How to fix performance issue when replacing join on rex value?

Keesh
Engager

Hi - I'm new to Splunk I am having a performance issue that causes a timeout over longer time spans on a base search I'm performing on a dashboard that uses a join. I have tried replacing the join with the suggested methods found here Here,  Here and Here.

Unfortunately, I am unable to get it to work correctly and output the correct value I am getting from my join search. Perhaps this is because of the spath/rex extract commands I am using?
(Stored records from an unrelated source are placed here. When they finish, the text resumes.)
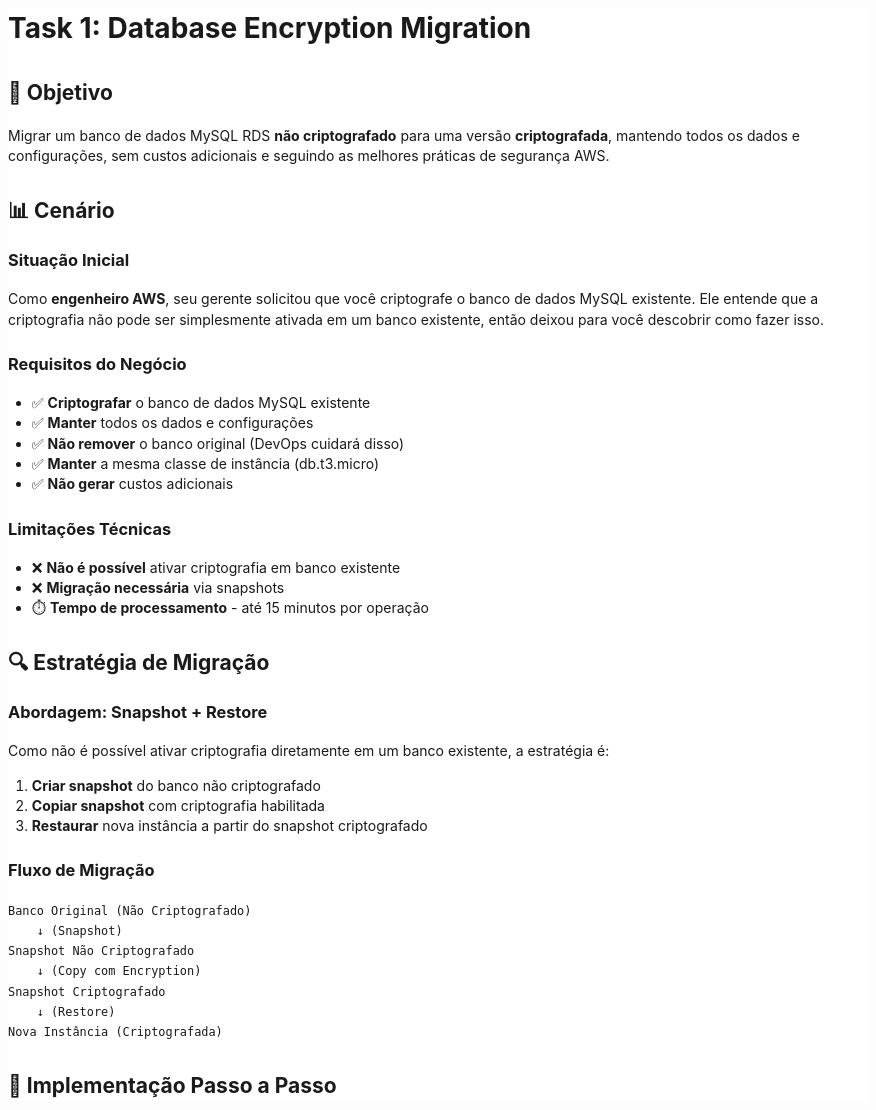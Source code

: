 # Task 1: Database Encryption Migration

## 🎯 Objetivo

Migrar um banco de dados MySQL RDS **não criptografado** para uma versão **criptografada**, mantendo todos os dados e configurações, sem custos adicionais e seguindo as melhores práticas de segurança AWS.

## 📊 Cenário

### Situação Inicial
Como **engenheiro AWS**, seu gerente solicitou que você criptografe o banco de dados MySQL existente. Ele entende que a criptografia não pode ser simplesmente ativada em um banco existente, então deixou para você descobrir como fazer isso.

### Requisitos do Negócio
- ✅ **Criptografar** o banco de dados MySQL existente
- ✅ **Manter** todos os dados e configurações
- ✅ **Não remover** o banco original (DevOps cuidará disso)
- ✅ **Manter** a mesma classe de instância (db.t3.micro)
- ✅ **Não gerar** custos adicionais

### Limitações Técnicas
- ❌ **Não é possível** ativar criptografia em banco existente
- ❌ **Migração necessária** via snapshots
- ⏱️ **Tempo de processamento** - até 15 minutos por operação

## 🔍 Estratégia de Migração

### Abordagem: Snapshot + Restore
Como não é possível ativar criptografia diretamente em um banco existente, a estratégia é:

1. **Criar snapshot** do banco não criptografado
2. **Copiar snapshot** com criptografia habilitada
3. **Restaurar** nova instância a partir do snapshot criptografado

### Fluxo de Migração
```
Banco Original (Não Criptografado)
    ↓ (Snapshot)
Snapshot Não Criptografado
    ↓ (Copy com Encryption)
Snapshot Criptografado
    ↓ (Restore)
Nova Instância (Criptografada)
```

## 🚀 Implementação Passo a Passo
Note my actual search uses tokens however I have replaced them with asterisks to avoid any confusion. 

Any help would be much appreciated!

My Code is:

 

 

      index=ivr_app sourcetype="CEM-AppLog" rosterInfo
        | rex "^(?:[^{]*){7}(?P<my_data>.+)"      
        | spath input=my_data output=vq path=TOD 
        | spath input=my_data output=steps path=steps{} 
        | spath input=my_data output=type path=type 
        | spath input=my_data output=virtualQueue path=virtualQueue
        | spath input=my_data output=last_step path=steps{}
        | eval res = mvindex(last_step,mvcount(last_step)-1)
        | spath input=res output=name path=name
        | spath input=res output=type path=type
        | rex field=_raw "SN_CONTEXT_ID (?P<SN_CONTEXT_ID>[^\s]+) produced" 
        | dedup SN_CONTEXT_ID
        | join type=inner SN_CONTEXT_ID[
            search index=ivr_app "pipeline at completion" AND CALL_FLOW AND DNIS EXCHANGE NOT "NPS" NOT "TFRDEST" NOT TFRNUM NOT "SN_CONTACT_TYPE=Transfer" NOT "SN_TARGET_TYPE=Release" AND "SN_CONTACT_REASON=" AND SN_CALL_FLAGS="*" OR NOT SN_CALL_FLAGS="*"
          | dedup SN_CONTEXT_ID CONNID
          | foreach SN_CALL_FLAGS [ eval <<FIELD>> = if(isnull(<<FIELD>>) OR len(<<FIELD>>)==0, "NO_CALL_FLAG", <<FIELD>>) ]
          | search CLI="*" AND CONNID="*" AND SN_CALL_FLAGS="*" AND DNIS="*"
          ]
        |  search type="Agent"
        | stats count as countAgent

 

 

Labels (4)
Tags (2)
0 Karma
1 Solution

DalJeanis
Legend

Okay, we've torn your code apart and reconstructed it, and then realized that it seems like  it probably wastes a lot of machine time based on what you are ending up with.  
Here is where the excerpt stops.